Two months before his death in 1957, Kenneth Roberts received a special Pulitzer Prize for his historical novels. Of them, Northwest Passage was his most famous. It consisted of two distinct parts, and was the second best selling American book of 1937 (after first having been serialized in the Saturday Evening Post).
MGM's 1940 movie is based on the first, and in my opinion, better part of the book. It recounts Major Robert Rogers' 1759 raid on St. Francis, an Abenaki village, during the French and Indian War. As Rogers, Spencer Tracy gives a powerhouse performance, King Vidor delivers the directorial goods, and the storyline, itself, is very exciting. Indeed, I remember Northwest Passage fondly from my childhood, and consider it a classic. However, because of today's values, it probably appeals more to conservatives than liberals.

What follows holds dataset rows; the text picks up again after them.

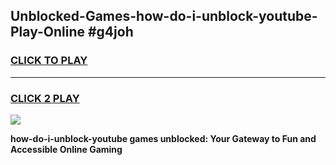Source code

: 
## Unblocked-Games-how-do-i-unblock-youtube-Play-Online #g4joh
<h3>
<a href="https://news.freeplayer.one?title=how-do-i-unblock-youtube&ref=3">CLICK TO PLAY</a></h3>
<hr>

<h3>
<a href="https://news.freeplayer.one?title=how-do-i-unblock-youtube&ref=3">CLICK 2 PLAY</a>
  
</h3>

<a href="https://news.freeplayer.one?title=how-do-i-unblock-youtube&ref=3"><img src="https://clearcache.store/games.png"></a>


**how-do-i-unblock-youtube games unblocked: Your Gateway to Fun and Accessible Online Gaming**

In 1945, Warner Brothers' Objective, Burma! (starring Errol Flynn) used the same plot without attribution--a Japanese transmission station replacing the Indian village. (Directed by Raoul Walsh, it too is very well done.) Then, in 1951's Distant Drums (starring Gary Cooper), director Walsh again used the same plot without attribution. This time the movie (which is not so well done) occurs during The Seminole Indian Wars (1835–1842), and the initial objective is an old Spanish fort, lying deep within the Everglades.
In conclusion, I'm not shocked that Hollywood recycled Roberts' plot without attribution. (You only have to remember Dorothy Parker's quip "The only 'ism' Hollywood believes in is plagiarism.") I am, however, somewhat shocked that Roberts did not sue. (His reputation was that of an acerbic curmudgeon.) But, then again, maybe he just didn't know.